What this task involves.
Using the listing, copy each whole line that features "infty".

Input material.
☆ ☆ ☆ ☆

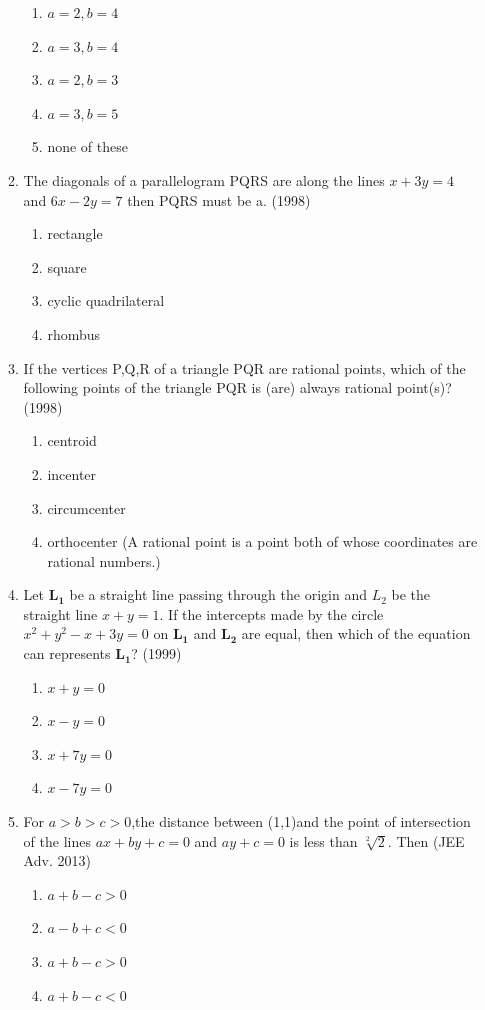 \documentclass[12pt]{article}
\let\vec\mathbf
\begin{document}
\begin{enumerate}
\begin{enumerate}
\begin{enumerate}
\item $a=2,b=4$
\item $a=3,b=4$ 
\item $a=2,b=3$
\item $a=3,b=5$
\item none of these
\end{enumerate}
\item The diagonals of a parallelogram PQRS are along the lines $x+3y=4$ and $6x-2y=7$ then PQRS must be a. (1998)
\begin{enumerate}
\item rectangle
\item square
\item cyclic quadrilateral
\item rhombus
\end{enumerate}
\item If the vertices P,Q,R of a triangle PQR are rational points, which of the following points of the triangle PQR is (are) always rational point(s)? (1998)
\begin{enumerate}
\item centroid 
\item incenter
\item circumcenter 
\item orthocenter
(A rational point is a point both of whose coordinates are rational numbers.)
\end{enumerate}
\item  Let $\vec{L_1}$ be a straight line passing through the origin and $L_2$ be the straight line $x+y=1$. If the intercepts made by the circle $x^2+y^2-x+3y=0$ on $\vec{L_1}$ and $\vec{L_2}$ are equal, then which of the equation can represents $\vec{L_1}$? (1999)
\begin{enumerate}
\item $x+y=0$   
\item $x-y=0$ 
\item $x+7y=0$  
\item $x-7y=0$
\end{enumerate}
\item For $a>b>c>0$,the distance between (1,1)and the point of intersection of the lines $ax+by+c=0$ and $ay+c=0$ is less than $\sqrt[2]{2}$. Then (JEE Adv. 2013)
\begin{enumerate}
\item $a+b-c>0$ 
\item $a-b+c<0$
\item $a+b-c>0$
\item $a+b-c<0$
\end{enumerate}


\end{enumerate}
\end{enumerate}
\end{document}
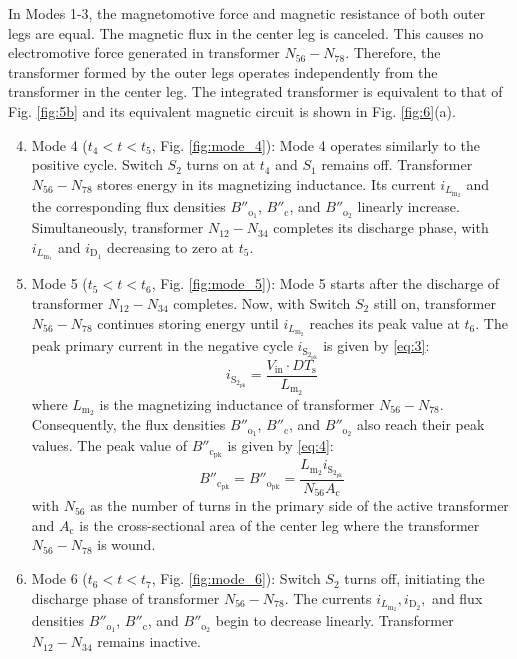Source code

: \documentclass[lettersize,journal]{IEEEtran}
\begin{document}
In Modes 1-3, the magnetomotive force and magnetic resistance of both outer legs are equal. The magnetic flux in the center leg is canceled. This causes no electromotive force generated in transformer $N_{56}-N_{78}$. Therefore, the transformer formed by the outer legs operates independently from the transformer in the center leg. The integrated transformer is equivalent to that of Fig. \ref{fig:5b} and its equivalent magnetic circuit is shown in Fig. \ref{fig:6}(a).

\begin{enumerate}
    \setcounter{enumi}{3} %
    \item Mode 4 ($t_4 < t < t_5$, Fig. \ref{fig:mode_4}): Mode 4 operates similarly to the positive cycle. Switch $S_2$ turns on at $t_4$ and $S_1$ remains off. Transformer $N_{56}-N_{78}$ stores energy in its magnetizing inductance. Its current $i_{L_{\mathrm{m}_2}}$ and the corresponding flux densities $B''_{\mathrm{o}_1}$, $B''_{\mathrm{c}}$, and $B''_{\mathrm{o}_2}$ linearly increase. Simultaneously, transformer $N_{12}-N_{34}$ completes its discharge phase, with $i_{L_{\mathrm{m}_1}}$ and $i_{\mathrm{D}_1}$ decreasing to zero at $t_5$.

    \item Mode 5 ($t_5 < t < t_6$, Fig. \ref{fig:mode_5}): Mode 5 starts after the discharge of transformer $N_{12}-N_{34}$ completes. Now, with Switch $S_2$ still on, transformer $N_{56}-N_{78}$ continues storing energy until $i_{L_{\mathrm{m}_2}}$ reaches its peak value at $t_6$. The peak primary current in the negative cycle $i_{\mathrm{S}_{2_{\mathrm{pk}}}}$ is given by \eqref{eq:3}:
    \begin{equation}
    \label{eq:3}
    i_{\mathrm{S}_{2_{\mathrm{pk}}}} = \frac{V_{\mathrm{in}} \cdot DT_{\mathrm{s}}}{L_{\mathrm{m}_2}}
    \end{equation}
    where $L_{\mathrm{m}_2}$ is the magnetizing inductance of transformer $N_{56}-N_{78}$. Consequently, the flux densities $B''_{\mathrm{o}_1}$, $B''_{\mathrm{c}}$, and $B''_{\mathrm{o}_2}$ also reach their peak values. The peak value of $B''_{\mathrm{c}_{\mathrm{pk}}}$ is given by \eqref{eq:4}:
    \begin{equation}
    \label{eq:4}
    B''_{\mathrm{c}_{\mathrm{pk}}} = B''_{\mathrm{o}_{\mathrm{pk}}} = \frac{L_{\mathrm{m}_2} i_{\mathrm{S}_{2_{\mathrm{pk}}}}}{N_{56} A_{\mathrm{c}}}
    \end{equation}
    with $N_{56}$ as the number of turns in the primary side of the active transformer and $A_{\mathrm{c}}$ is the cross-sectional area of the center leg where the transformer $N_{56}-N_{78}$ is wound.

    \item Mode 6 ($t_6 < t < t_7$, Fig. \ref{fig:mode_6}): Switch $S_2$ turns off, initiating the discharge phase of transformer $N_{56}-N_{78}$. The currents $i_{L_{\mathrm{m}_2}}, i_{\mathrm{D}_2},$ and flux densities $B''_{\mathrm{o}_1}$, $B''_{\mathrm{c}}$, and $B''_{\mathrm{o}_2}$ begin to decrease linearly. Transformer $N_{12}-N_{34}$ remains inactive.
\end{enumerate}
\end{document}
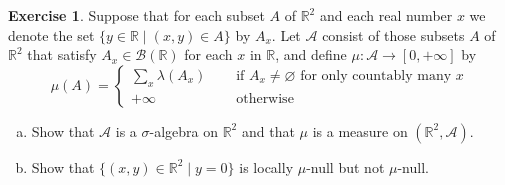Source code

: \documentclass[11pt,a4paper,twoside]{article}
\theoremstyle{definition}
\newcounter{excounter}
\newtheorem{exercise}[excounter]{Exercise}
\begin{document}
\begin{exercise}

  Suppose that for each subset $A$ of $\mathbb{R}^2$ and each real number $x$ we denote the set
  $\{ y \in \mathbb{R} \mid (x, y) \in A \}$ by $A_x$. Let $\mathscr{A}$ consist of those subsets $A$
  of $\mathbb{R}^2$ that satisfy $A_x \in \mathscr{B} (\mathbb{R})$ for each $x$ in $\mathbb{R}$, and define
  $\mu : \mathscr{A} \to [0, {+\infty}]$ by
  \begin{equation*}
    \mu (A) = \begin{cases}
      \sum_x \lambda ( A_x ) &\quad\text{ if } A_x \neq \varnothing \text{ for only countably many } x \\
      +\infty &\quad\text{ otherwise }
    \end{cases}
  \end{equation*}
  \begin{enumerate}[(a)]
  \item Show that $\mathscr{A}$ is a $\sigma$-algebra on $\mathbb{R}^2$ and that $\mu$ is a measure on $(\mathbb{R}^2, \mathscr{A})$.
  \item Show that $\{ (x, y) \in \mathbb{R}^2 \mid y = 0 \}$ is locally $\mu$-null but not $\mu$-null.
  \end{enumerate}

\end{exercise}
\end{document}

☆ ☆ ☆ ☆

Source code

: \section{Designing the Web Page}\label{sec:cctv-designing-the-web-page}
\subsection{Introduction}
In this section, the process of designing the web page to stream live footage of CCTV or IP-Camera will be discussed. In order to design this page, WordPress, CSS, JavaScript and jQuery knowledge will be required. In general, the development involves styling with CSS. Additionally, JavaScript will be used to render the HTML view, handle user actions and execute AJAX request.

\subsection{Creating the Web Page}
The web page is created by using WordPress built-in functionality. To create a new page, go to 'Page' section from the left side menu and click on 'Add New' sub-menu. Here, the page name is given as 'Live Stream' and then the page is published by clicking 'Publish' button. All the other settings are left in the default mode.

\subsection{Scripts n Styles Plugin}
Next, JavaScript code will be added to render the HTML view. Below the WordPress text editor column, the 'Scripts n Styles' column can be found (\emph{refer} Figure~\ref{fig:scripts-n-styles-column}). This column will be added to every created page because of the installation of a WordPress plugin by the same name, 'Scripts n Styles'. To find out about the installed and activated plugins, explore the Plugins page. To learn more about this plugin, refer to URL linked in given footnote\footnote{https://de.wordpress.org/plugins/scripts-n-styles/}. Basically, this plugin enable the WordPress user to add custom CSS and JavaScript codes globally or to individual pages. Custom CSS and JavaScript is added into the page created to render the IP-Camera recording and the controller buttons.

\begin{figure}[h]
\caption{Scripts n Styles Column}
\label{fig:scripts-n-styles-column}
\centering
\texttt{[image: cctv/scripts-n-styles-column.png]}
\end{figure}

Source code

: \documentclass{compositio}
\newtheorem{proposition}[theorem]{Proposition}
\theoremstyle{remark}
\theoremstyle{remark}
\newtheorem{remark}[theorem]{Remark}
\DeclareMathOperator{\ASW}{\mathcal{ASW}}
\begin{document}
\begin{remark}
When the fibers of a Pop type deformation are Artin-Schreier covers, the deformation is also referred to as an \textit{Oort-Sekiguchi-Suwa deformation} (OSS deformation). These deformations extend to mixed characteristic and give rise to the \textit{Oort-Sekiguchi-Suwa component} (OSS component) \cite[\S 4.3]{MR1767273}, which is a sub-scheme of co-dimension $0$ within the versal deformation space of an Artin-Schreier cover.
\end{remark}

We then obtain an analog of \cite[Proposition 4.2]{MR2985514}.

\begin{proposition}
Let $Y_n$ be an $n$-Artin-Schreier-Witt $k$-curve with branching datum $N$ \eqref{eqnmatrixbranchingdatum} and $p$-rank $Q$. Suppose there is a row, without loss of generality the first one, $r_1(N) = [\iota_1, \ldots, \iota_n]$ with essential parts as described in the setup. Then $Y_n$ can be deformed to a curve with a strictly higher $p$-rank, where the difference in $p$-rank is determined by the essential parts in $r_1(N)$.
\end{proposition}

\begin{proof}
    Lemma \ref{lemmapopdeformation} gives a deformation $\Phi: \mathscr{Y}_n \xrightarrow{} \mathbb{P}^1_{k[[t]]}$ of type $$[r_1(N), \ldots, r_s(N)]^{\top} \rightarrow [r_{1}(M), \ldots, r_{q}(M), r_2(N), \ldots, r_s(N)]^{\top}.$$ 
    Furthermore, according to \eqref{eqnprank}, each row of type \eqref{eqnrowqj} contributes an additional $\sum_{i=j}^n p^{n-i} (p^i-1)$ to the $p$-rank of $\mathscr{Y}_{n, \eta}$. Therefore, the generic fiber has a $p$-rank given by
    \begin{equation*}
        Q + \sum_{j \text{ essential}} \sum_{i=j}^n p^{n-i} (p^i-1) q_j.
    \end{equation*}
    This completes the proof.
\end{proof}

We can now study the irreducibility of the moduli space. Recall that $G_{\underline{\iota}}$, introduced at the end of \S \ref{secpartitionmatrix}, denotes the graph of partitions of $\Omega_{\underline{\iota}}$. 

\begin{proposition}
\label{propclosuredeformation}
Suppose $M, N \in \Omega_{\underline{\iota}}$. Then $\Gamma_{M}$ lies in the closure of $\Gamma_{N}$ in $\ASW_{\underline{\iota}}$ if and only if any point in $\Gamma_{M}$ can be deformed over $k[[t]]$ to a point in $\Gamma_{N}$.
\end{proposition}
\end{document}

☆ ☆ ☆ ☆

Written response.
  $\mu : \mathscr{A} \to [0, {+\infty}]$ by
      +\infty &\quad\text{ otherwise }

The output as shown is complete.